* [AIM OF THE TASK] Please give back word for word the lines of the material below between the line containing "Note how even" and the line containing "W.l.o.g. they are all non-empty.", inclusive.
RECORDED INFORMATION section start
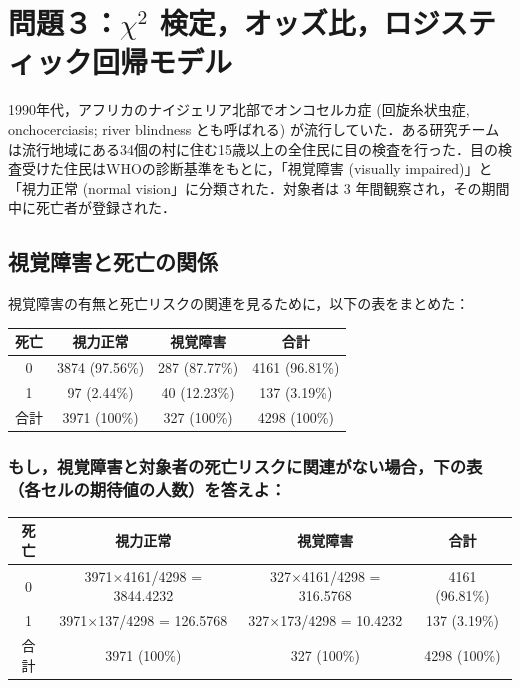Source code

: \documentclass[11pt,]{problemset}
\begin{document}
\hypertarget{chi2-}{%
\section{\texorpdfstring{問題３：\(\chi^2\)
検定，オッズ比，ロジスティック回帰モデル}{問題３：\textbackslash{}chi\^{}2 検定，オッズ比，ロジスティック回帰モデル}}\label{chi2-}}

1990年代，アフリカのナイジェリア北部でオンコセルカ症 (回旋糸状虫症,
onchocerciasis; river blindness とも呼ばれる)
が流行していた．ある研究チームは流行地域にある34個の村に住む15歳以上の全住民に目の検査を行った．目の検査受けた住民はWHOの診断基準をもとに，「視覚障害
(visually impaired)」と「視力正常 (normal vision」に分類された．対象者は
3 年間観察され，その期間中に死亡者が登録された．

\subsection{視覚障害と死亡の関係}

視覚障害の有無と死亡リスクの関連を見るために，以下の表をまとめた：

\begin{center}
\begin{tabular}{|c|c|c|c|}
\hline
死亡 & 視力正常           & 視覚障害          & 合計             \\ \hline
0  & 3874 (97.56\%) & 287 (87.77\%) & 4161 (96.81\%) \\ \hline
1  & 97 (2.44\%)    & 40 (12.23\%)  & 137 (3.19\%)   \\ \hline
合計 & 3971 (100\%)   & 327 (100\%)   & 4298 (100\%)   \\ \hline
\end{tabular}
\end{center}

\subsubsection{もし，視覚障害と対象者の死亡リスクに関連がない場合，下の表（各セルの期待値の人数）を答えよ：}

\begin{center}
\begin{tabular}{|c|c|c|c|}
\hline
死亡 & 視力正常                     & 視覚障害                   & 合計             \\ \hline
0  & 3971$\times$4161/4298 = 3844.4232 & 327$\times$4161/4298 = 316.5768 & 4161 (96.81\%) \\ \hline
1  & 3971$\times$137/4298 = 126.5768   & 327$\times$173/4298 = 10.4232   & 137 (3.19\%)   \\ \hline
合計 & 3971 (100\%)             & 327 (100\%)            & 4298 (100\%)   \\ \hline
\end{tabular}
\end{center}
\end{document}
RECORDED INFORMATION section end
RECORDED INFORMATION section start
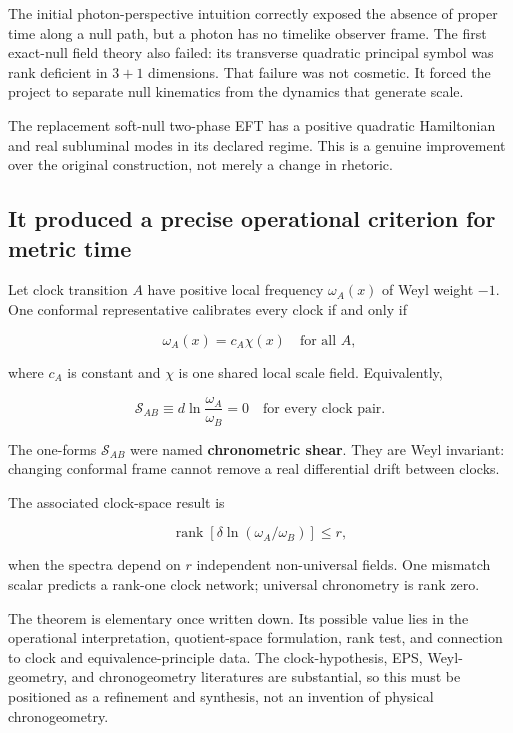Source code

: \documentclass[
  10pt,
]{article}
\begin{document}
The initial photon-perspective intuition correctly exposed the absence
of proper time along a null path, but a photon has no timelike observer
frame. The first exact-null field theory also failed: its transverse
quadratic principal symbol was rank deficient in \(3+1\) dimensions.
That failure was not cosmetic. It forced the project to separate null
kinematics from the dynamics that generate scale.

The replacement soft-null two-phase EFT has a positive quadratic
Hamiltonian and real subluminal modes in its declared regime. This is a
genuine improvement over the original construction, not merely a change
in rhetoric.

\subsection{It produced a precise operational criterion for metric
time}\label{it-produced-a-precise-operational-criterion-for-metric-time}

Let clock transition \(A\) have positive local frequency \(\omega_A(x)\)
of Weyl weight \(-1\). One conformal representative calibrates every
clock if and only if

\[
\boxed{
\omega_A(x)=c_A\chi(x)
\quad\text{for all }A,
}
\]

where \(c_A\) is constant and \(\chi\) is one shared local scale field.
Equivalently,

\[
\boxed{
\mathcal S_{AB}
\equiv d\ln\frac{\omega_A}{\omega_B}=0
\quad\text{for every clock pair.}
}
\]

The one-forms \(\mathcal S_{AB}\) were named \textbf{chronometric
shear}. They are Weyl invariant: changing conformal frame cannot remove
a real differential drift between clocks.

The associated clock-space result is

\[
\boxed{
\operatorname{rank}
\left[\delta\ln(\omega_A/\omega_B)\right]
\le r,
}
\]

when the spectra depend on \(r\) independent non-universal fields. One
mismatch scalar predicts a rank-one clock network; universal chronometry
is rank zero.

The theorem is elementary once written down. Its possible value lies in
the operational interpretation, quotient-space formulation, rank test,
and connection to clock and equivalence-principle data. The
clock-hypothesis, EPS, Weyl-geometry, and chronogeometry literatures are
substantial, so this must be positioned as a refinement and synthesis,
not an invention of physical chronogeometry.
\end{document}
RECORDED INFORMATION section end
RECORDED INFORMATION section start
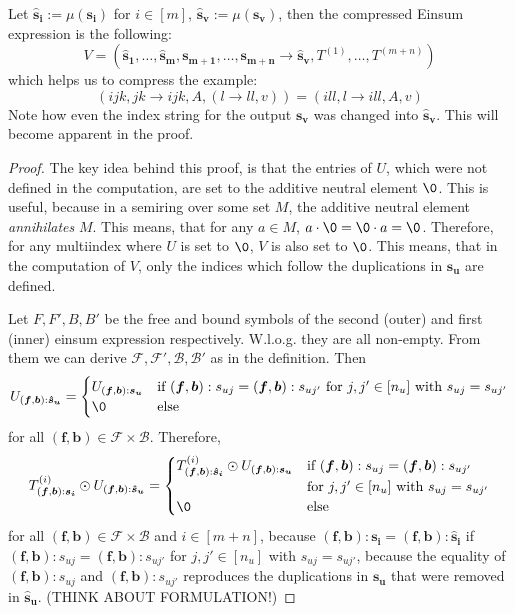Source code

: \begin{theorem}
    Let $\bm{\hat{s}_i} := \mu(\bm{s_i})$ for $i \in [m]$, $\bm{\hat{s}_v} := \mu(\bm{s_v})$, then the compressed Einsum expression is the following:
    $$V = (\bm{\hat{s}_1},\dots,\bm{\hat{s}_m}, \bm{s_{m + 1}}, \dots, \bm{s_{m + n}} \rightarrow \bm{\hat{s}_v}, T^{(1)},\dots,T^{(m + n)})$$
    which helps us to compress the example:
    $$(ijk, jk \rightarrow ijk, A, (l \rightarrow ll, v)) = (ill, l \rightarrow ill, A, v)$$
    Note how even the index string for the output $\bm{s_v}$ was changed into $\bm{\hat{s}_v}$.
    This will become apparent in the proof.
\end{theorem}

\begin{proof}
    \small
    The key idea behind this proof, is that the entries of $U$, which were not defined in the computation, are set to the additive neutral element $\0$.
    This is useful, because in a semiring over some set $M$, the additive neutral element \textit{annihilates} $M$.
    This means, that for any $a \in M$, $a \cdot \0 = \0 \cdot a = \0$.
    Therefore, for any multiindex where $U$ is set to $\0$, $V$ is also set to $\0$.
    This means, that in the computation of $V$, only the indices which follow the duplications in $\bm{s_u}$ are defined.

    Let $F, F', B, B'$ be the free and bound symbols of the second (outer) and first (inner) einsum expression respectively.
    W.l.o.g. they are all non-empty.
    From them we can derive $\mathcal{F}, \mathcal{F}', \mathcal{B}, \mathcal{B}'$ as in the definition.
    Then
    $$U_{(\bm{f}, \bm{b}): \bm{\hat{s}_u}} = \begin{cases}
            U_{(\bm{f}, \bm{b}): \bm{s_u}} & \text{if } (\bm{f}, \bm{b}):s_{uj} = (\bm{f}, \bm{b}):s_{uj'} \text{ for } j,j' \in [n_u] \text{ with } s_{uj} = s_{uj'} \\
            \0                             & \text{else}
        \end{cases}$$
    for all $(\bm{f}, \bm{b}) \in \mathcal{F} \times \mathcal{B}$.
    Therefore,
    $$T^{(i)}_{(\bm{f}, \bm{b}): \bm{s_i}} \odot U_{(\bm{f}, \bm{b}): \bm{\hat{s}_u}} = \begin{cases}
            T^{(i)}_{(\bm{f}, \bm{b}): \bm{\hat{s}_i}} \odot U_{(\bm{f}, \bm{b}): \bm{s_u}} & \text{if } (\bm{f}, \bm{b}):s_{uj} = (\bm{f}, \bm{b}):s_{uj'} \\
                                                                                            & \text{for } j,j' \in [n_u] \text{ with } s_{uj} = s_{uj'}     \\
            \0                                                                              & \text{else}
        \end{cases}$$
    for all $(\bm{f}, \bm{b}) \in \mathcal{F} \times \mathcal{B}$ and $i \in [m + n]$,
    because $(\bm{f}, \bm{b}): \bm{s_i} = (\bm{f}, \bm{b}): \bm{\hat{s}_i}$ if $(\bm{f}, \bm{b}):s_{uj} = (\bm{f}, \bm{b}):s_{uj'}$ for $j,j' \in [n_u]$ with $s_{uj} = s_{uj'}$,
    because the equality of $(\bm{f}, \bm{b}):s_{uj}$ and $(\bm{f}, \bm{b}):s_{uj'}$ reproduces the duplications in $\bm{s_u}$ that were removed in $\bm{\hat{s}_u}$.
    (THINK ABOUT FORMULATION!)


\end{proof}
RECORDED INFORMATION section end
* [WRITTEN ANSWER]
    Note how even the index string for the output $\bm{s_v}$ was changed into $\bm{\hat{s}_v}$.
    This will become apparent in the proof.
\end{theorem}

\begin{proof}
    \small
    The key idea behind this proof, is that the entries of $U$, which were not defined in the computation, are set to the additive neutral element $\0$.
    This is useful, because in a semiring over some set $M$, the additive neutral element \textit{annihilates} $M$.
    This means, that for any $a \in M$, $a \cdot \0 = \0 \cdot a = \0$.
    Therefore, for any multiindex where $U$ is set to $\0$, $V$ is also set to $\0$.
    This means, that in the computation of $V$, only the indices which follow the duplications in $\bm{s_u}$ are defined.

    Let $F, F', B, B'$ be the free and bound symbols of the second (outer) and first (inner) einsum expression respectively.
    W.l.o.g. they are all non-empty.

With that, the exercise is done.